You also don’t need fancy olives. Jarred pimento-stuffed olives are just fine, with the briny flavor that I remember from the cheese balls at my parents’ bridge parties.
Lee Clayton Roper, who writes the Well-Seasoned Kitchen blog, has some helpful tips for success with this recipe:
Pat the olives dry.
Be sure the dough completely encloses the olives.
Chill the balls thoroughly—or freeze them—before baking. Otherwise they will spread and you will have cheese hills instead of cheese balls.
Olive-Stuffed Cheddar Balls
Adapted from the blog “A Well-Seasoned Kitchen.” I substituted Spanish smoked pimentón for the paprika in Roper’s recipe.
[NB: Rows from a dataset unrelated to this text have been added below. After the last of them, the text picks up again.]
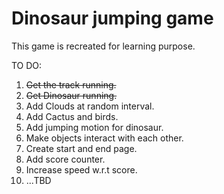 # Dinosaur jumping game

This game is recreated for learning purpose.

TO DO:

1. ~~Get the track running.~~
2. ~~Get Dinosaur running.~~
3. Add Clouds at random interval.
4. Add Cactus and birds.
5. Add jumping motion for dinosaur.
6. Make objects interact with each other.
7. Create start and end page.
8. Add score counter.
9. Increase speed w.r.t score.
10. ...TBD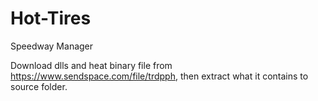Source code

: Hot-Tires
=========

Speedway Manager

Download dlls and heat binary file from https://www.sendspace.com/file/trdpph, then extract what it contains to source folder. 
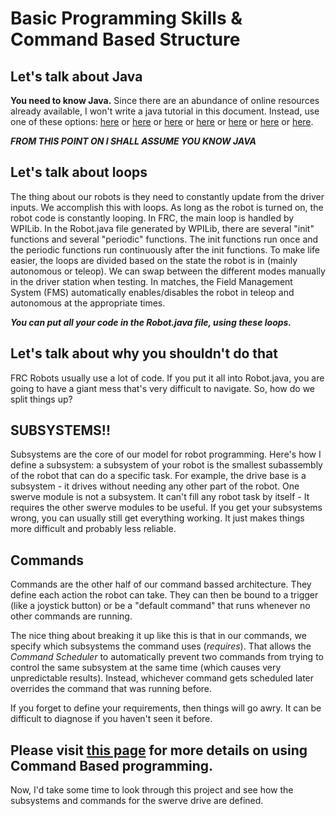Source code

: # Basic Programming Skills & Command Based Structure
## Let's talk about Java
**You need to know Java.** Since there are an abundance of online resources already available, I won't write a java tutorial in this document. Instead, use one of these options: [here](https://www.codecademy.com/learn/learn-java) or [here](https://www.geeksforgeeks.org/java/) or [here](https://www.w3schools.com/java/) or [here](https://www.learnjavaonline.org/) or [here](https://dev.java/learn/) or [here](https://www.google.com) or [here](https://chatgpt.com/).

***FROM THIS POINT ON I SHALL ASSUME YOU KNOW JAVA***

## Let's talk about loops
The thing about our robots is they need to constantly update from the driver inputs. We accomplish this with loops. As long as the robot is turned on, the robot code is constantly looping. In FRC, the main loop is handled by WPILib. In the Robot.java file generated by WPILib, there are several "init" functions and several "periodic" functions. The init functions run once and the periodic functions run continuously after the init functions. To make life easier, the loops are divided based on the state the robot is in (mainly autonomous or teleop). We can swap between the different modes manually in the driver station when testing. In matches, the Field Management System (FMS) automatically enables/disables the robot in teleop and autonomous at the appropriate times.

***You can put all your code in the Robot.java file, using these loops.***

## Let's talk about why you shouldn't do that 
FRC Robots usually use a lot of code. If you put it all into Robot.java, you are going to have a giant mess that's very difficult to navigate. So, how do we split things up?

## SUBSYSTEMS!!
Subsystems are the core of our model for robot programming. Here's how I define a subsystem: a subsystem of your robot is the smallest subassembly of the robot that can do a specific task. For example, the drive base is a subsystem - it drives without needing any other part of the robot. One swerve module is not a subsystem. It can't fill any robot task by itself - It requires the other swerve modules to be useful. If you get your subsystems wrong, you can usually still get everything working. It just makes things more difficult and probably less reliable.

## Commands
Commands are the other half of our command bassed architecture. They define each action the robot can take. They can then be bound to a trigger (like a joystick button) or be a "default command" that runs whenever no other commands are running.

The nice thing about breaking it up like this is that in our commands, we specify which subsystems the command uses (*requires*). That allows the *Command Scheduler* to automatically prevent two commands from trying to control the same subsystem at the same time (which causes very unpredictable results). Instead, whichever command gets scheduled later overrides the command that was running before.

If you forget to define your requirements, then things will go awry. It can be difficult to diagnose if you haven't seen it before.

## Please visit [this page](https://docs.wpilib.org/en/stable/docs/software/commandbased/what-is-command-based.html) for more details on using Command Based programming.

Now, I'd take some time to look through this project and see how the subsystems and commands for the swerve drive are defined.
I also find it easier to make the dough in a food processor instead of a stand mixer.
2 dozen small (Manzanilla variety) pimiento-stuffed green olives
1/2 cup all-purpose flour
1/2 teaspoon Spanish smoked pimentón (mild or hot) or paprika
Pinch cayenne pepper (if pimentón is mild)
1/4 teaspoon kosher or sea salt
¼ pound sharp Cheddar, coarsely grated
1/4 cup unsalted butter, softened
Lift the olives from their brine and pat thoroughly dry on paper towels.
In a small mixing bowl, whisk together flour, pimentón or paprika, cayenne (if using) and salt.
In a food processor, combine the flour mixture, Cheddar and butter. Pulse until the mixture holds together as a dough, but don’t overblend. The dough should be a bit crumbly; if it seems wet, add another 1 to 2 tablespoons flour. If the dough is too moist, the balls will spread when baked.
Pinch off a piece of dough about twice the size of the olives. Flatten the dough with your fingers and wrap it around an olive, encasing the olive completely. Roll into a ball about 1 inch in diameter. After doing a couple of these, you’ll get a feel for the right amount of dough.
Place the balls on a baking sheet. You should have enough dough to make about 2 dozen. Cover and refrigerate the balls until very cold, several hours or overnight. You can also freeze them in a plastic storage bag.
Preheat the oven to 400°F. Place refrigerated or frozen balls on a parchment-lined rimmed baking sheet. Bake until lightly browned and fragrant, 16 to 18 minutes for refrigerated balls, 20 minutes or a bit longer if the balls were frozen. Remove from the oven and let rest on the baking sheet for about 10 minutes, then serve warm or transfer to a rack to finish cooling.